The disgraceful act infuriated millions of Muslims throughout the world and led to a string of rallies.

Protests were held Friday in several predominantly Muslim countries to denounce the recent desecration of Islam’s holy book by far-right activists in Sweden and the Netherlands.

The protests in countries including Pakistan, Iraq, Iran and Lebanon ended with people denouncing the desecration of the Quran in the two European countries.

In the Iranian capital of Tehran, hundreds of people marched after Friday prayers during which they burned a Swedish flag.

In Beirut, about 200 angry protesters burned the flags of Sweden and the Netherlands outside the blue-domed Mohammed Al-Amin Mosque at Beirut’s central Martyrs Square.

Small protests over the Quran burning also took place in Bahrain, a small island nation in the Persian Gulf off the coast of Saudi Arabia.

Earlier this month, Rasmus Paludan, a far-right activist from Denmark, received permission from police to stage a protest outside the Turkish embassy in Stockholm where he burned the Quran. Days later, Edwin Wagensveld, Dutch leader of the far-right Pegida group in the Netherlands, tore pages out of a copy of the Quran near the Dutch Parliament and stomped on them.

The moves angered millions of Muslims around the world and triggered protests.

On Friday, Paludan, who holds both Danish and Swedish citizenship, told Swedish newspaper Aftonbladet that he would replicate the protest in front of the Turkish Embassy in Copenhagen every Friday until Sweden is admitted into NATO.

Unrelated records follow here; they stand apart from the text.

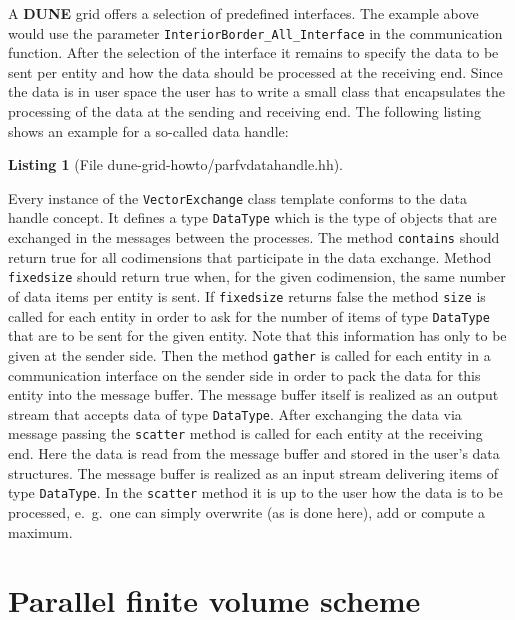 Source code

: \documentclass[11pt,a4paper,headinclude,footinclude,DIV16,normalheadings]{scrreprt}
\newcommand{\Dune}{{\sf\bfseries DUNE}}
\newtheorem{lst}{Listing}
\begin{document}
A \Dune{} grid offers a selection of predefined interfaces. The example
above would use the parameter \lstinline!InteriorBorder_All_Interface!
in the communication function. After the
selection of the interface it remains to specify the data to be sent
per entity and how the data should be processed at the receiving
end. Since the data is in user space the user has to write a small
class that encapsulates the processing of the data at the sending and
receiving end. The following listing shows an example for a so-called
data handle:


\begin{lst}[File dune-grid-howto/parfvdatahandle.hh] \mbox{}
\nopagebreak

\end{lst}

Every instance of the \lstinline!VectorExchange! class template
conforms to the data handle concept. It defines a type
\lstinline!DataType! which is the type of objects that are exchanged
in the messages between the processes. The method \lstinline!contains!
should return true for all codimensions that participate in the data
exchange. Method \lstinline!fixedsize! should return true when, for
the given codimension, the same number of data items per entity is
sent. If \lstinline!fixedsize! returns false the method
\lstinline!size! is called for each entity in order to ask 
for the number of items of type \lstinline!DataType! that are to be
sent for the given entity. Note that this information has only to be
given at the sender side. Then the method \lstinline!gather! is called
for each entity in a communication interface on the sender side in
order to pack the data for this entity into the message buffer. The
message buffer itself is realized as an output stream that accepts data
of type \lstinline!DataType!. After exchanging the data via message
passing the \lstinline!scatter! method is called for each entity at
the receiving end. Here the data is read from the message buffer and
stored in the user's data structures. The message buffer is realized
as an input stream delivering items of type \lstinline!DataType!. In
the \lstinline!scatter! method it is up to the user how the data is to
be processed, e.~g.~one can simply overwrite (as is done here), add or
compute a maximum.

\section{Parallel finite volume scheme}
\end{document}
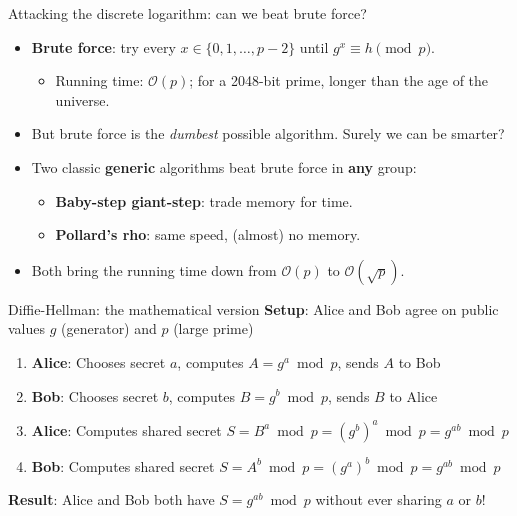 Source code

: \ifdefined\PRESENTATION\else\PassOptionsToClass{handout}{beamer}\fi\documentclass[aspectratio=169, lualatex]{beamer}
\begin{document}
\begin{frame}{Attacking the discrete logarithm: can we beat brute force?}
	\begin{itemize}[<+->]
		\item \textbf{Brute force}: try every $x \in \{0, 1, \ldots, p-2\}$ until $g^x \equiv h \pmod{p}$.
		      \begin{itemize}
			      \item Running time: $\mathcal{O}(p)$; for a 2048-bit prime, longer than the age of the universe.
		      \end{itemize}
		\item But brute force is the \textit{dumbest} possible algorithm. Surely we can be smarter?
		\item Two classic \textbf{generic} algorithms beat brute force in \textbf{any} group:
		      \begin{itemize}
			      \item \textbf{Baby-step giant-step}: trade memory for time.
			      \item \textbf{Pollard's rho}: same speed, (almost) no memory.
		      \end{itemize}
		\item Both bring the running time down from $\mathcal{O}(p)$ to $\mathcal{O}(\sqrt{p})$.
	\end{itemize}
\end{frame}

\begin{frame}{Diffie-Hellman: the mathematical version}
	\textbf{Setup}: Alice and Bob agree on public values $g$ (generator) and $p$ (large prime)
	\vspace{0.5cm}
	\begin{enumerate}[<+->]
		\item \textbf{Alice}: Chooses secret $a$, computes $A = g^a \bmod p$, sends $A$ to Bob
		\item \textbf{Bob}: Chooses secret $b$, computes $B = g^b \bmod p$, sends $B$ to Alice
		\item \textbf{Alice}: Computes shared secret $S = B^a \bmod p = (g^b)^a \bmod p = g^{ab} \bmod p$
		\item \textbf{Bob}: Computes shared secret $S = A^b \bmod p = (g^a)^b \bmod p = g^{ab} \bmod p$
	\end{enumerate}
	\vspace{0.5cm}
	\textbf{Result}: Alice and Bob both have $S = g^{ab} \bmod p$ without ever sharing $a$ or $b$!
\end{frame}
\end{document}
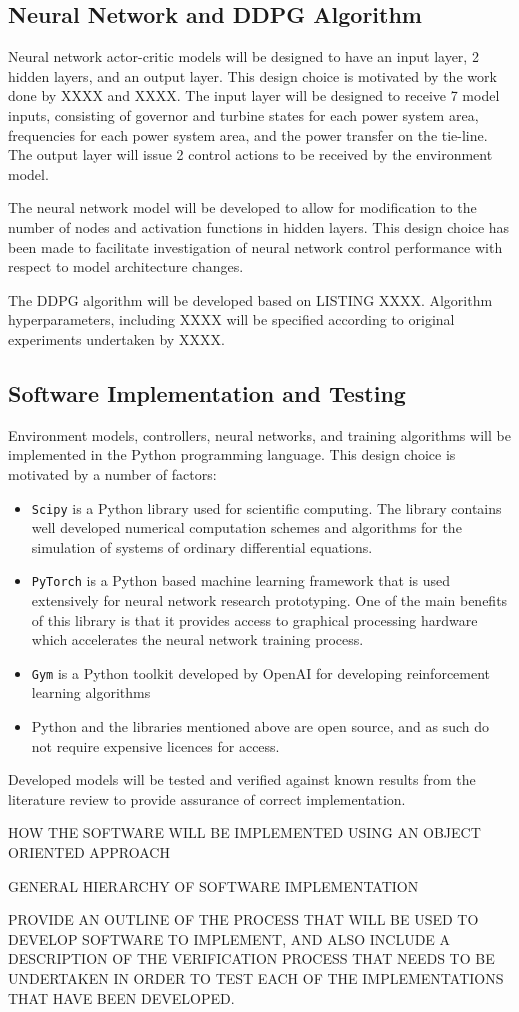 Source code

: \subsection{Neural Network and DDPG Algorithm}
Neural network actor-critic models will be designed to have an input layer, 2 hidden layers, and an output layer. This design choice is motivated by the work done by XXXX and XXXX. The input layer will be designed to receive 7 model inputs, consisting of governor and turbine states for each power system area, frequencies for each power system area, and the power transfer on the tie-line. The output layer will issue 2 control actions to be received by the environment model.

The neural network model will be developed to allow for modification to the number of nodes and activation functions in hidden layers. This design choice has been made to facilitate investigation of neural network control performance with respect to model architecture changes.

The DDPG algorithm will be developed based on LISTING XXXX. Algorithm hyperparameters, including XXXX will be specified according to original experiments undertaken by XXXX. 


\subsection{Software Implementation and Testing}
Environment models, controllers, neural networks, and training algorithms will be implemented in the Python programming language. This design choice is motivated by a number of factors:
\begin{itemize}
	\item \texttt{Scipy} is a Python library used for scientific computing. The library contains well developed numerical computation schemes and algorithms for the simulation of systems of ordinary differential equations.
	\item \texttt{PyTorch} is a Python based machine learning framework that is used extensively for neural network research prototyping. One of the main benefits of this library is that it provides access to graphical processing hardware which accelerates the neural network training process.
	\item \texttt{Gym} is a Python toolkit developed by OpenAI for developing reinforcement learning algorithms
	\item Python and the libraries mentioned above are open source, and as such do not require expensive licences for access.
\end{itemize}

Developed models will be tested and verified against known results from the literature review to provide assurance of correct implementation.

HOW THE SOFTWARE WILL BE IMPLEMENTED USING AN OBJECT ORIENTED APPROACH

GENERAL HIERARCHY OF SOFTWARE IMPLEMENTATION

PROVIDE AN OUTLINE OF THE PROCESS THAT WILL BE USED TO DEVELOP SOFTWARE TO IMPLEMENT, AND ALSO INCLUDE A DESCRIPTION OF THE VERIFICATION PROCESS THAT NEEDS TO BE UNDERTAKEN IN ORDER TO TEST EACH OF THE IMPLEMENTATIONS THAT HAVE BEEN DEVELOPED. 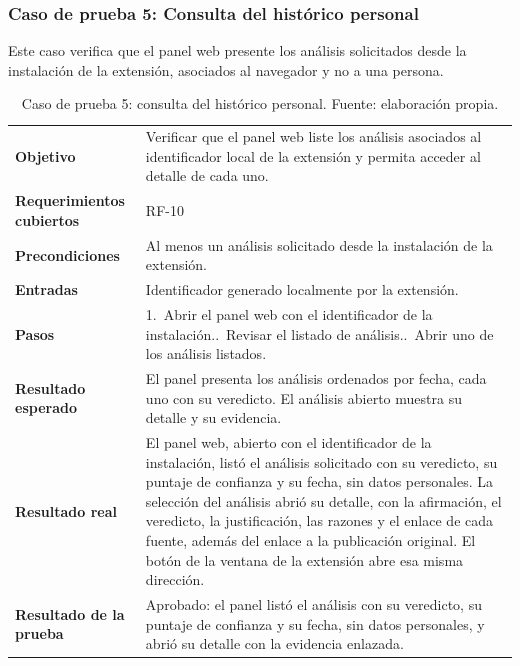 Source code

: \subsubsection{Caso de prueba 5: Consulta del histórico personal}

Este caso verifica que el panel web presente los análisis solicitados desde la instalación de la extensión, asociados al navegador y no a una persona.

\begin{small}
\begin{longtable}{@{}>{\raggedright\arraybackslash}p{3.4cm} p{11.8cm}@{}}
  \caption{Caso de prueba 5: consulta del histórico personal. Fuente: elaboración propia.}
  \label{tab:cp-05} \\
    \hline
    \textbf{Objetivo} & Verificar que el panel web liste los análisis asociados al identificador local de la extensión y permita acceder al detalle de cada uno. \\
    \textbf{Requerimientos cubiertos} & RF-10 \\
    \textbf{Precondiciones} & Al menos un análisis solicitado desde la instalación de la extensión. \\
    \textbf{Entradas} & Identificador generado localmente por la extensión. \\
    \textbf{Pasos} & 1.~Abrir el panel web con el identificador de la instalación.\newline 2.~Revisar el listado de análisis.\newline 3.~Abrir uno de los análisis listados. \\
    \textbf{Resultado esperado} & El panel presenta los análisis ordenados por fecha, cada uno con su veredicto. El análisis abierto muestra su detalle y su evidencia. \\
    \textbf{Resultado real} & El panel web, abierto con el identificador de la instalación, listó el análisis solicitado con su veredicto, su puntaje de confianza y su fecha, sin datos personales. La selección del análisis abrió su detalle, con la afirmación, el veredicto, la justificación, las razones y el enlace de cada fuente, además del enlace a la publicación original. El botón de la ventana de la extensión abre esa misma dirección. \\
    \textbf{Resultado de la prueba} & Aprobado: el panel listó el análisis con su veredicto, su puntaje de confianza y su fecha, sin datos personales, y abrió su detalle con la evidencia enlazada. \\
    \hline
\end{longtable}
\end{small}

Turkey’s state-run Anadolu Agency said the Danish ambassador was summoned to the Turkish Foreign Ministry where Turkish officials “strongly condemned the permission given to this provocative act which clearly constitutes a hate crime.”

Iraq’s Shiite cleric Muqtada al-Sadr asked in comments released Friday whether freedom of speech means offending other people’s beliefs. He asked why “doesn’t the burning of the rainbow flag represent freedom of expression.”

The cleric added that burning the Quran “will bring divine anger.” Hundreds of his supporters gathered outside a mosque in Baghdad waving copies of the Quran.